Apamea continued to be a prosperous town under the Roman Empire. Its decline dates from the local disorganisation of the empire in the 3rd century AD; and though a bishopric, it was not an important military or commercial centre in Byzantine times. The Turks took it first in 1080, until it was reconquered by emperor John II Komnenos in the early 12th century. Apamea fell back under Turkish rule in the late 13th century, when the Byzantine frontier collapsed. For a long period it was one of the greatest cities of Asia Minor, commanding the Maeander road; but when the trade routes were diverted to Constantinople it rapidly declined, and its ruin was completed by an earthquake.

===Apamea in Jewish tradition===
Apamea is mentioned in the Talmud. The passages relating to witchcraft in Apamea (Ber. 62a) and to a dream in Apamea (Niddah, 30b) probably refer to the Apamea in Phrygia which was looked upon as a fabulously distant habitation. Similarly the much-discussed passage, Yeb. 115b, which treats of the journey of the exilarch Isaac, should also be interpreted to mean a journey from Corduene to Apamea in Phrygia; for if Apamea in Mesene were meant (Brüll's Jahrb. x. 145) it is quite impossible that the Babylonians should have had any difficulty in identifying the body of such a distinguished personage.

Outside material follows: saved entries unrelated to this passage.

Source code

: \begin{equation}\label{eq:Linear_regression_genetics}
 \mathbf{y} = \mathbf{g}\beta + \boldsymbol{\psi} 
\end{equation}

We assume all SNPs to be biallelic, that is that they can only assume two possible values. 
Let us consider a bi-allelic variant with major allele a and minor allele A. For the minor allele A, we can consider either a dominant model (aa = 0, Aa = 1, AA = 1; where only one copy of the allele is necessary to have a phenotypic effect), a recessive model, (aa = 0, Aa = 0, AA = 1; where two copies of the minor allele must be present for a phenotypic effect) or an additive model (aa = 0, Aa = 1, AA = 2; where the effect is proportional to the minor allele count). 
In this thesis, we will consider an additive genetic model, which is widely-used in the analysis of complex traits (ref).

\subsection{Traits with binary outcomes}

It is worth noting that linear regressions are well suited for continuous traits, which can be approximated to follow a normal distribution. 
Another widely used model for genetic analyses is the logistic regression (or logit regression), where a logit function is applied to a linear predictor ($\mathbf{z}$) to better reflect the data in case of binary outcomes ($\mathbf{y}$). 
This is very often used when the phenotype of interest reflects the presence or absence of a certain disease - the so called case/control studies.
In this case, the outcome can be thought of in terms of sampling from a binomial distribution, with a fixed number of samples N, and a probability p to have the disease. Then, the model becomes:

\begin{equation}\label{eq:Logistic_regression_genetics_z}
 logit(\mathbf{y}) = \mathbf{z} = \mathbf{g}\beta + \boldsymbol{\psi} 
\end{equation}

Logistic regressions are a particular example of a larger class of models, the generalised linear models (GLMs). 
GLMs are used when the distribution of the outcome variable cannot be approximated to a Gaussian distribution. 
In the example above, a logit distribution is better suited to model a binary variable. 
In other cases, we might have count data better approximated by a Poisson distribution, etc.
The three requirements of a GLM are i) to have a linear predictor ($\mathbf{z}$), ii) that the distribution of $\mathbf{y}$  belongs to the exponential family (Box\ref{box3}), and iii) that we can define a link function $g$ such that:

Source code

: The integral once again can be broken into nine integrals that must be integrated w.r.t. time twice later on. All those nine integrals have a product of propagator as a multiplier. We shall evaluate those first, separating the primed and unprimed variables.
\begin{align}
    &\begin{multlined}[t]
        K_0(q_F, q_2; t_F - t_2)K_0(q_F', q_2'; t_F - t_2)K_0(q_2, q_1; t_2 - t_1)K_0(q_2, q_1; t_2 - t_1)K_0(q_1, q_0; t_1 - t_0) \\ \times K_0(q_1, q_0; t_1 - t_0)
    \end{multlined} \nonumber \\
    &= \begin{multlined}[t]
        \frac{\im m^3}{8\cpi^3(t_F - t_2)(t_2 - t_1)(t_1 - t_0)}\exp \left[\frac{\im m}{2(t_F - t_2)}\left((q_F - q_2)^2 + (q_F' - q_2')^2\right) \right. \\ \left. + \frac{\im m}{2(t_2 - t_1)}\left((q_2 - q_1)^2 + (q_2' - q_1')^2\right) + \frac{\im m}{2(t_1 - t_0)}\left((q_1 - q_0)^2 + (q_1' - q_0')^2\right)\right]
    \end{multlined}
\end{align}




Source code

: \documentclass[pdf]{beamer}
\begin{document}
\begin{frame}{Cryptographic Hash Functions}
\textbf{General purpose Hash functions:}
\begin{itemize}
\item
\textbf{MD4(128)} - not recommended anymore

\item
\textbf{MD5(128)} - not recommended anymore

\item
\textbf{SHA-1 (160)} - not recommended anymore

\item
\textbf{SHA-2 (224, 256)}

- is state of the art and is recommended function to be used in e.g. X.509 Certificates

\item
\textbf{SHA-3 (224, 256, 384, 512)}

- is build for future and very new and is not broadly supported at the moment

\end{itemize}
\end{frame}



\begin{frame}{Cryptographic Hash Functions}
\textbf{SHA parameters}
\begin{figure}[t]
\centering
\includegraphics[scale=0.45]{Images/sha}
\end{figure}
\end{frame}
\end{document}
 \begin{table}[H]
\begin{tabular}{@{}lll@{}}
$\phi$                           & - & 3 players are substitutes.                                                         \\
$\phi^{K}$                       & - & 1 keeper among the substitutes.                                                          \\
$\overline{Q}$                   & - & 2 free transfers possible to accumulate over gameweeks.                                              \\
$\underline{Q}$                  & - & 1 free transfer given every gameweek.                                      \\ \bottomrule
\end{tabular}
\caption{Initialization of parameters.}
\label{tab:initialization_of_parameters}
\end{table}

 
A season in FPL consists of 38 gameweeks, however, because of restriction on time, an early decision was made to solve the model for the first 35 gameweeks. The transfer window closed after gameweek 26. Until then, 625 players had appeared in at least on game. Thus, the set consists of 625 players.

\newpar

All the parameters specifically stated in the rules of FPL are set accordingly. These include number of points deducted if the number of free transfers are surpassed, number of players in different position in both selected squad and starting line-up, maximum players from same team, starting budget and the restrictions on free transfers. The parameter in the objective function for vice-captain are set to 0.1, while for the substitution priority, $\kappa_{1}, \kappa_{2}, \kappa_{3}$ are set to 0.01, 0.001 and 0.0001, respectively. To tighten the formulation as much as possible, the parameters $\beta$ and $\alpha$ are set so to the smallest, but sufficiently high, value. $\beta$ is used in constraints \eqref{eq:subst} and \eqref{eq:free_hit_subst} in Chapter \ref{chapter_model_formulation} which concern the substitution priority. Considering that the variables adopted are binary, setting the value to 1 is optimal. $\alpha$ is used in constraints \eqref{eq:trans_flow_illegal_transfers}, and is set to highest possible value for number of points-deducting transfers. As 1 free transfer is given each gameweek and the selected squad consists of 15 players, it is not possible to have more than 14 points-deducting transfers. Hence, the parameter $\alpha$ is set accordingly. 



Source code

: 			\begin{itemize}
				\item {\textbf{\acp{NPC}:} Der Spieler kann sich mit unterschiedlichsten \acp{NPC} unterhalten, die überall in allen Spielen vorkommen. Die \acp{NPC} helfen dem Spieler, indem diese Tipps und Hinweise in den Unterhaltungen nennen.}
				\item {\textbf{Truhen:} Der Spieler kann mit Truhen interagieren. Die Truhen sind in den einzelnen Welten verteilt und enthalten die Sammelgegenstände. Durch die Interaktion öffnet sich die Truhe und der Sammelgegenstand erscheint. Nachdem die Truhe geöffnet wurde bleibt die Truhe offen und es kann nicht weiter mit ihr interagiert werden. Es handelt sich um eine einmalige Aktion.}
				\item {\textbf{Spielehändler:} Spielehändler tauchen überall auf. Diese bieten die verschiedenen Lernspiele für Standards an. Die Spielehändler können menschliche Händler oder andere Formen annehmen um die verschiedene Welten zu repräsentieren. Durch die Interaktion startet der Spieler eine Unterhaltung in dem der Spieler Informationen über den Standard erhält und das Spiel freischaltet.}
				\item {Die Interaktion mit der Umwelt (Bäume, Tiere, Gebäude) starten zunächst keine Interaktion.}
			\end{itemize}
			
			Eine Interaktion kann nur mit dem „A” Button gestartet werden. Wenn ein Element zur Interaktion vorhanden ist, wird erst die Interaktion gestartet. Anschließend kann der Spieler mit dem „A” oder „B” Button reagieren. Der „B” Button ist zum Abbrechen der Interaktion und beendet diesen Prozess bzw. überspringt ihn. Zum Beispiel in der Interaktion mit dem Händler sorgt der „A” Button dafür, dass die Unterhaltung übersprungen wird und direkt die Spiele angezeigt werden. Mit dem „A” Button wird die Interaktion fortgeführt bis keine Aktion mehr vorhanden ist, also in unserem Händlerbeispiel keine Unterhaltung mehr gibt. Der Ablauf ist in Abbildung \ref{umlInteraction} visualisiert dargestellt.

After 200 AD, a couple named Aurelius Rufus and Aurelia Tatiane set up a heroön in Apamea. Its inscription invokes the "Laws of the Jews" in a curse formula designed to prevent the tomb from being reused by others. The mid-third century AD coins of Apamea or Cibotus with scenes of Noah and his ark are among the earliest biblical scenes in Roman art.

===Christian Apamea===
Apamea Cibotus is enumerated by Hierocles among the episcopal cities of the Roman province of Pisidia. Lequien gives the names of nine of its bishops. The first is a Julianus of Apamea at the Maeander who, Eusebius records, was in about 253 reported by Alexander of Hierapolis (Phrygia) to have joined others in examining the claims of the Montanist Maximilla. The list of bishops from Pisidia who participated in the First Council of Nicaea (325) includes Tharsitius of Apamea. It also gives a Paulus of Apamea, but Lequien considers that in the latter case "Apamea" is a mistake for "Acmonia". A Bishop Theodulus of Apamea (who might, however, have been from Apamea in Bithynia) witnessed a will of Gregory of Nazianzus. Paulinus took part in the Council of Chalcedon (451) and was a signatory of the letter from the bishops of Pisidia to Emperor Leo I the Thracian concerning the killing in 457 of Proterius of Alexandria. In the early 6th century, Conon abandoned his bishopric of Apamea in Phrygia and became a military leader in a rebellion against Emperor Anastasius. The acts of the Second Council of Constantinople (553) were signed by "John by the mercy of God bishop of the city of Apamea in the province of Pisidia". Sisinnius of Apamea was one of the Pisidian bishops at the Second Council of Nicaea (787). The Council held at Constantinople in 879–880 was attended by two bishops of Apamea in Pisidia, one appointed by Patriarch Ignatius of Constantinople the other by Photios I of Constantinople.

Since it is no longer a residential diocese, Apamea Cibotus is today listed by the Catholic Church as a titular see.